The Trembling Bridge
Indra, $26.50pb, 341 pp
Migrant Bildungsroman
Novel, autobiography, memoir? I imagine poet and editor Manfred Jurgensen dealing impatiently with the question – does categorisation matter? Aren’t books to be judged by intrinsic worth rather than labels? Up to a point, but in Book One especially (of two) there is enough equivocation to be annoying.

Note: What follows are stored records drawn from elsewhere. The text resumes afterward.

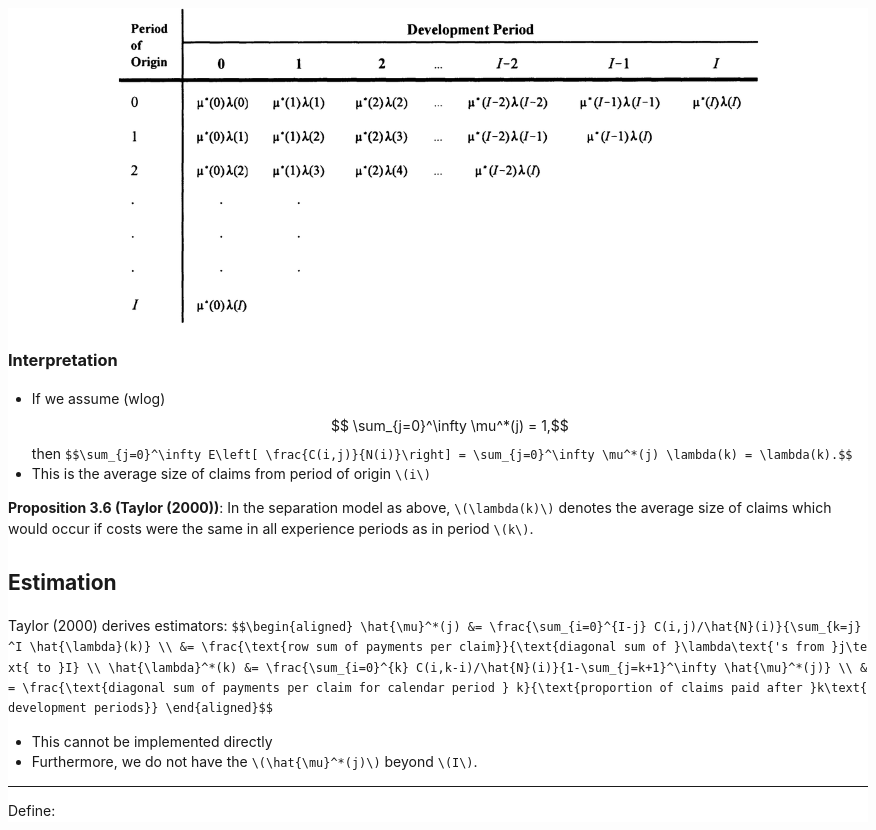 <img src="separation.png" width="75%" style="display: block; margin: auto;" />

### Interpretation

- If we assume (wlog)
  $$ \sum_{j=0}^\infty \mu^*(j) = 1,$$
  then
  `$$\sum_{j=0}^\infty E\left[ \frac{C(i,j)}{N(i)}\right] = \sum_{j=0}^\infty \mu^*(j) \lambda(k) = \lambda(k).$$`
- This is the average size of claims from period of origin `\(i\)`

**Proposition 3.6 (Taylor (2000))**: In the separation model as above, `\(\lambda(k)\)` denotes the average size of claims which would occur if costs were the same in all experience periods as in period `\(k\)`.

## Estimation

Taylor (2000) derives estimators:
`$$\begin{aligned} \hat{\mu}^*(j) &= \frac{\sum_{i=0}^{I-j} C(i,j)/\hat{N}(i)}{\sum_{k=j}^I \hat{\lambda}(k)} \\ &= \frac{\text{row sum of payments per claim}}{\text{diagonal sum of }\lambda\text{'s from }j\text{ to }I} \\ \hat{\lambda}^*(k) &= \frac{\sum_{i=0}^{k} C(i,k-i)/\hat{N}(i)}{1-\sum_{j=k+1}^\infty \hat{\mu}^*(j)} \\ &= \frac{\text{diagonal sum of payments per claim for calendar period } k}{\text{proportion of claims paid after }k\text{ development periods}} \end{aligned}$$`

- This cannot be implemented directly
- Furthermore, we do not have the `\(\hat{\mu}^*(j)\)` beyond `\(I\)`.

------------------------------------------------------------------------

Define:


[^1]: References: Chapter 3 of Taylor (2000) \| `\(\; \rightarrow\)` [](https://gim-am3.netlify.app/output/24-Top-M4-lec.pdf)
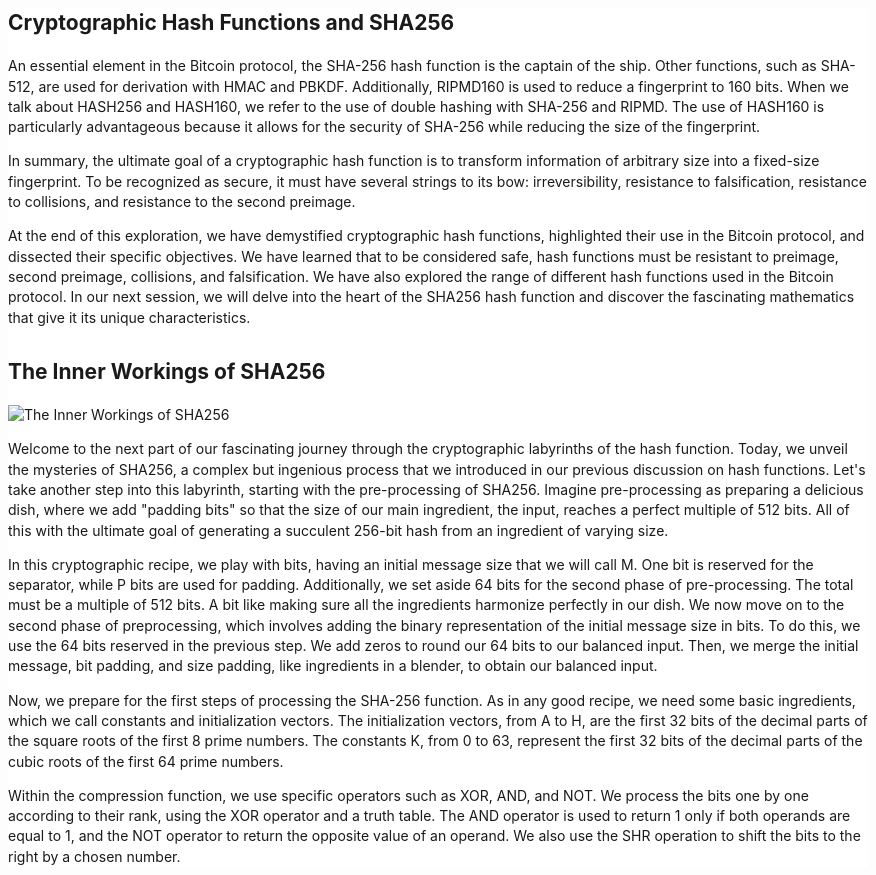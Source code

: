 ## Cryptographic Hash Functions and SHA256

An essential element in the Bitcoin protocol, the SHA-256 hash function is the captain of the ship. Other functions, such as SHA-512, are used for derivation with HMAC and PBKDF. Additionally, RIPMD160 is used to reduce a fingerprint to 160 bits. When we talk about HASH256 and HASH160, we refer to the use of double hashing with SHA-256 and RIPMD. The use of HASH160 is particularly advantageous because it allows for the security of SHA-256 while reducing the size of the fingerprint.

In summary, the ultimate goal of a cryptographic hash function is to transform information of arbitrary size into a fixed-size fingerprint. To be recognized as secure, it must have several strings to its bow: irreversibility, resistance to falsification, resistance to collisions, and resistance to the second preimage.

At the end of this exploration, we have demystified cryptographic hash functions, highlighted their use in the Bitcoin protocol, and dissected their specific objectives. We have learned that to be considered safe, hash functions must be resistant to preimage, second preimage, collisions, and falsification. We have also explored the range of different hash functions used in the Bitcoin protocol. In our next session, we will delve into the heart of the SHA256 hash function and discover the fascinating mathematics that give it its unique characteristics.

## The Inner Workings of SHA256

![The Inner Workings of SHA256](https://youtu.be/74SWg_ZbUj4)

Welcome to the next part of our fascinating journey through the cryptographic labyrinths of the hash function. Today, we unveil the mysteries of SHA256, a complex but ingenious process that we introduced in our previous discussion on hash functions. Let's take another step into this labyrinth, starting with the pre-processing of SHA256. Imagine pre-processing as preparing a delicious dish, where we add "padding bits" so that the size of our main ingredient, the input, reaches a perfect multiple of 512 bits. All of this with the ultimate goal of generating a succulent 256-bit hash from an ingredient of varying size.

In this cryptographic recipe, we play with bits, having an initial message size that we will call M. One bit is reserved for the separator, while P bits are used for padding. Additionally, we set aside 64 bits for the second phase of pre-processing. The total must be a multiple of 512 bits. A bit like making sure all the ingredients harmonize perfectly in our dish.
We now move on to the second phase of preprocessing, which involves adding the binary representation of the initial message size in bits. To do this, we use the 64 bits reserved in the previous step. We add zeros to round our 64 bits to our balanced input. Then, we merge the initial message, bit padding, and size padding, like ingredients in a blender, to obtain our balanced input.

Now, we prepare for the first steps of processing the SHA-256 function. As in any good recipe, we need some basic ingredients, which we call constants and initialization vectors. The initialization vectors, from A to H, are the first 32 bits of the decimal parts of the square roots of the first 8 prime numbers. The constants K, from 0 to 63, represent the first 32 bits of the decimal parts of the cubic roots of the first 64 prime numbers.

Within the compression function, we use specific operators such as XOR, AND, and NOT. We process the bits one by one according to their rank, using the XOR operator and a truth table. The AND operator is used to return 1 only if both operands are equal to 1, and the NOT operator to return the opposite value of an operand. We also use the SHR operation to shift the bits to the right by a chosen number.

The central figure, a boy called Mark, reads like a gossamer-veiled recreation of his author, an impression that is emphasised by the switch from third to first person in alternate chapters, so that the detail of outer appearances gives way to the minutiae of inner thoughts, and vice versa. A picture is built up of an only child living with a mother who is slowly becoming demented, her spirit ever more hopelessly away with the husband and father who went to war and never returned. Mark becomes the carer rather than the child, doing all the shopping and bringing his mother home when she wanders off. He is a pleasant, thoughtful lad experiencing the normal curiosities of childhood and satisfying them without salacity or obsession. He maintains a secret diary and yearns to inscribe it with a Mont Blanc fountain pen. Hanna, who sits next to him, has a Mont Blanc, which is one reason, though not the only one, for the attraction Mark feels towards her.